Efficacy and Safety of UCBT With TMI -Based Conditioning Regimen for Adults With Refractory/Relapsed Aplastic Anemia

NCT07078721 | Not Yet Recruiting Phase 2 DMC

• 1 other identifier: IIT2025071
• Study Type: interventional
• Target: 11
• Locations: 1 country
• Sites: 1

Brief Summary

Refractory/relapsed aplastic anemia (AA) in adults remains a clinical challenge that is frequently encountered and urgently needs to be resolved. Salvage treatment should prioritize hematopoietic stem cell transplantation (HSCT). Unrelated cord blood is an ideal source of hematopoietic stem cells due to its easy availability, low immunogenicity, and low incidence of chronic graft-versus-host disease (cGVHD) after transplantation.The optimization of the conditioning regimen for UCBT is a crucial factor in determining patient outcomes. This is a Phase II clinical study. A total of 11 adult patients with refractory/relapsed AA will be treated with a UCBT regimen based on a TMI-based conditioning regimen. Patients who meet the inclusion/exclusion criteria will sign an informed consent form before undergoing cord blood transplantation. The efficacy (12-month EFS) and safety of the regimen will be assessed 12 months after transplantation.

Conditions

Aplastic Anemia Idiopathic

Keywords

aplastic anemia; refractory/relapsed; Total Marrow Irradiation; Umbilical Cord Blood Transplantation

Outcome Measures

Primary Outcomes (1)

• Event-free survival (EFS) at 12 months post-transplant.

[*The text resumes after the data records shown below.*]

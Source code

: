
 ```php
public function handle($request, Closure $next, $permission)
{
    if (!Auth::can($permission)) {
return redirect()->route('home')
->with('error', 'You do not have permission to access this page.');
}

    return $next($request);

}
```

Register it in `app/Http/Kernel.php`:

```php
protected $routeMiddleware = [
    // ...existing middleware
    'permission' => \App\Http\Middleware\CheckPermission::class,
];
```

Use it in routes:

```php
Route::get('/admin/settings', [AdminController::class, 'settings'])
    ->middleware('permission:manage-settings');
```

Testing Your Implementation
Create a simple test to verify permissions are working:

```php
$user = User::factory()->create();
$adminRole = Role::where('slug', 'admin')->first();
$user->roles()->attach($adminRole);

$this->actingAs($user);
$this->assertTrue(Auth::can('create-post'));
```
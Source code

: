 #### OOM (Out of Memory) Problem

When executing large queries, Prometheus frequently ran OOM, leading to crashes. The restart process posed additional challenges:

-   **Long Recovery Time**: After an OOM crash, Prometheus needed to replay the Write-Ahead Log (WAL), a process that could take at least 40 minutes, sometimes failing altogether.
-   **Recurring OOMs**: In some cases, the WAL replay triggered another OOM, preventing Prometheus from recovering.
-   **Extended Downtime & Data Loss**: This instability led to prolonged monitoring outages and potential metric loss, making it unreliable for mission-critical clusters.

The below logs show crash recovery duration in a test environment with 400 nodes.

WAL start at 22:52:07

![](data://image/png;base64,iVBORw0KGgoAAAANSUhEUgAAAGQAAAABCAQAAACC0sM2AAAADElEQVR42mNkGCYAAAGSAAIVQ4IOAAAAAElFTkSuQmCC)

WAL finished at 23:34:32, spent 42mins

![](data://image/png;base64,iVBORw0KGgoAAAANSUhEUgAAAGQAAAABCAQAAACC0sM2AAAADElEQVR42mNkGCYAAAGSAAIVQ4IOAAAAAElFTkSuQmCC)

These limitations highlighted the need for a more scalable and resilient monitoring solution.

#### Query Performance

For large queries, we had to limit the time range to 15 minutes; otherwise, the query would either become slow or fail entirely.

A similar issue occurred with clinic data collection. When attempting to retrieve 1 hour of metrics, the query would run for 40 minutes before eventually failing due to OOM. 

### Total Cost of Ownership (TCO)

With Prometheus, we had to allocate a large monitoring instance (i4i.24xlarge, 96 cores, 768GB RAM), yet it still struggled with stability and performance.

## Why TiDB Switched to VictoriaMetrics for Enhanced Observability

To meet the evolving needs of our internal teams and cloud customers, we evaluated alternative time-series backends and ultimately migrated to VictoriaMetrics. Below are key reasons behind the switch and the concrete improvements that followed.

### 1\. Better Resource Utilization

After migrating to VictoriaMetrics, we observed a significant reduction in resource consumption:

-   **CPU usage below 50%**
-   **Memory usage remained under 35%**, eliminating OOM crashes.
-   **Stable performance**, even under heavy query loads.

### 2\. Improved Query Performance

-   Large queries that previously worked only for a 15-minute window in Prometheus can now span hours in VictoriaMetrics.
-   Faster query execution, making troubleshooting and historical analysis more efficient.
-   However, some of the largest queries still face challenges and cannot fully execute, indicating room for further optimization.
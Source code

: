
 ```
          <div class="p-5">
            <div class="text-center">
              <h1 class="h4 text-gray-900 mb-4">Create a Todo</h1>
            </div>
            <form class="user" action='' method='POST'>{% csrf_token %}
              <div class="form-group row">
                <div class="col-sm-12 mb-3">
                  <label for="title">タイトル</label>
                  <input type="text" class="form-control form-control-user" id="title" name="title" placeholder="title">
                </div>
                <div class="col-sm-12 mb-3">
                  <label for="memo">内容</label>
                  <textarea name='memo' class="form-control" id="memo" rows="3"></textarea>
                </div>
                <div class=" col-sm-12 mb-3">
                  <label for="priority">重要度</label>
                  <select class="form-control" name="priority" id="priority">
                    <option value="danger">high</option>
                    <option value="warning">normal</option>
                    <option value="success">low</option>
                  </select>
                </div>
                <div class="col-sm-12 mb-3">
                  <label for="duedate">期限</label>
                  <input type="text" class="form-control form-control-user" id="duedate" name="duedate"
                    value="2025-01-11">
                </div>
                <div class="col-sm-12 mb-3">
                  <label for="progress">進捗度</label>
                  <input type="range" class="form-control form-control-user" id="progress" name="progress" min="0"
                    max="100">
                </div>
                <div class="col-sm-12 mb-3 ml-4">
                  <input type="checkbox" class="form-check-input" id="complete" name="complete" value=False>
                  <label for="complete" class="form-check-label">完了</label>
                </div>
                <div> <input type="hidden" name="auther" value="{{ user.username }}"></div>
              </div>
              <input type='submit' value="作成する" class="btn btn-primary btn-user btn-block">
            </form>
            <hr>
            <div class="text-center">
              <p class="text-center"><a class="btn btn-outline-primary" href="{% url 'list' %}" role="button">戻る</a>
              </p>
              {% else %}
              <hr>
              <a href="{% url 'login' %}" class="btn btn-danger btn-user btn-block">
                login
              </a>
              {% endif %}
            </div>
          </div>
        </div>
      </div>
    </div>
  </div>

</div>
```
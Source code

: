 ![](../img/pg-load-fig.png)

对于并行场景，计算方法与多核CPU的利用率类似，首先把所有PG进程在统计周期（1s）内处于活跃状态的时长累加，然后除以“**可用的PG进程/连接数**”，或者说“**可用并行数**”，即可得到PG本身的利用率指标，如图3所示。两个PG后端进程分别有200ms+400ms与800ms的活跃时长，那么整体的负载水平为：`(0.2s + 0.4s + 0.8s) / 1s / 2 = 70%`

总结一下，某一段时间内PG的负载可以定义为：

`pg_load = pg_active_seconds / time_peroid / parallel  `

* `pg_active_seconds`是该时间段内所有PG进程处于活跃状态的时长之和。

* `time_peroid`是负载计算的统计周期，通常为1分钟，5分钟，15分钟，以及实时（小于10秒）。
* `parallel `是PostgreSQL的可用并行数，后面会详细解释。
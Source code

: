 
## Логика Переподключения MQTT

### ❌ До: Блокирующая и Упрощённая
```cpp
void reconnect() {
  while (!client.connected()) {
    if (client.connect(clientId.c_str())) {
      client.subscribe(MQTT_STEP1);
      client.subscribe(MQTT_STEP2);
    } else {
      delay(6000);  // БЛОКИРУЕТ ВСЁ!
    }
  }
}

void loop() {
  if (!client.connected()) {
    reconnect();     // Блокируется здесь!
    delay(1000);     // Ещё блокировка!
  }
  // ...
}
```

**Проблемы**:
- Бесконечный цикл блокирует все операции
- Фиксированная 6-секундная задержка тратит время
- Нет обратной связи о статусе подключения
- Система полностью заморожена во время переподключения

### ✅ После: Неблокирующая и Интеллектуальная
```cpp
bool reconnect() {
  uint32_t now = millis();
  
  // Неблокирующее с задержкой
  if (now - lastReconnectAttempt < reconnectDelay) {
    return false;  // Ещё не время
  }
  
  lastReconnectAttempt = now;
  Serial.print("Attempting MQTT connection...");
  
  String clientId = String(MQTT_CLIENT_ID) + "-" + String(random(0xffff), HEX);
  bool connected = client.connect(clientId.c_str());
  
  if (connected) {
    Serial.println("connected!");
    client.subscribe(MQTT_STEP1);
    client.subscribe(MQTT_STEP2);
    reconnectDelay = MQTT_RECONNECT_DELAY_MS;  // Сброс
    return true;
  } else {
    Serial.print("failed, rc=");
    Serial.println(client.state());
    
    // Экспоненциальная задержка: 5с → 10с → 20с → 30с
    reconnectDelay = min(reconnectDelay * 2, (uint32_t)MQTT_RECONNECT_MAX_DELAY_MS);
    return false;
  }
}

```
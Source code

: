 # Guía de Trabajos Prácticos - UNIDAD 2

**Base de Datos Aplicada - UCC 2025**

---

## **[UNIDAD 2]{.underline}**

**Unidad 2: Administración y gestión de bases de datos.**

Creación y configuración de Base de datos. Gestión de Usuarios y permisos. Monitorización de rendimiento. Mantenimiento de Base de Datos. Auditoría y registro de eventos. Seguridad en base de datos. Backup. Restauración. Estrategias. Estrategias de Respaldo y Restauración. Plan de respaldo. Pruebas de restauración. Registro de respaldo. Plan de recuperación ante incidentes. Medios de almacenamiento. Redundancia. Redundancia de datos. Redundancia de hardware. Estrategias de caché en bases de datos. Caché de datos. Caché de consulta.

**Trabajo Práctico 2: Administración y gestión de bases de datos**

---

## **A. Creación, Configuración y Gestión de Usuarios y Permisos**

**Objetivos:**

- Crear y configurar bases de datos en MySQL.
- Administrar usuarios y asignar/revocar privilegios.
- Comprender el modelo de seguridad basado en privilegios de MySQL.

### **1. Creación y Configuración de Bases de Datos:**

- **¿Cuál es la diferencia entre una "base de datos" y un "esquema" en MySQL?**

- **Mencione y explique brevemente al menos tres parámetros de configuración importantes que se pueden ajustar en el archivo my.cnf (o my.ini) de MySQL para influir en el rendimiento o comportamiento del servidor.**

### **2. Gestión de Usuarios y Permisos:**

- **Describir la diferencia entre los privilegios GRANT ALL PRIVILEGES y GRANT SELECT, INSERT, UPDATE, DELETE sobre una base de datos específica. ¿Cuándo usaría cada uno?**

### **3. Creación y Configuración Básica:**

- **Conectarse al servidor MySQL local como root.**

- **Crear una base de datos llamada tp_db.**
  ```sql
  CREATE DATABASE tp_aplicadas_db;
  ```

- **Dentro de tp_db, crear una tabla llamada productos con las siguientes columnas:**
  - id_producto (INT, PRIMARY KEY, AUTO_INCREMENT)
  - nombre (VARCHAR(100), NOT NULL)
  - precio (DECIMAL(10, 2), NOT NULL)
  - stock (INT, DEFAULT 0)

  Event-free survival (EFS): Defined as the time from the start of UCBT to the occurrence of an event, including death, graft failure, lack of response, relapse, and clonal progression.

  ---Enrollment Period (2 weeks)---Treatment Period (7 days)---Follow-Up Period (12 months)

Study Arms (1)

TMI in AA

EXPERIMENTAL

Efficacy and Safety Study of Umbilical Cord Blood Transplantation (UCBT) with Total Marrow Irradiation (TMI)-Based Conditioning Regimen for Adults with Refractory/Relapsed Aplastic Anemia (AA)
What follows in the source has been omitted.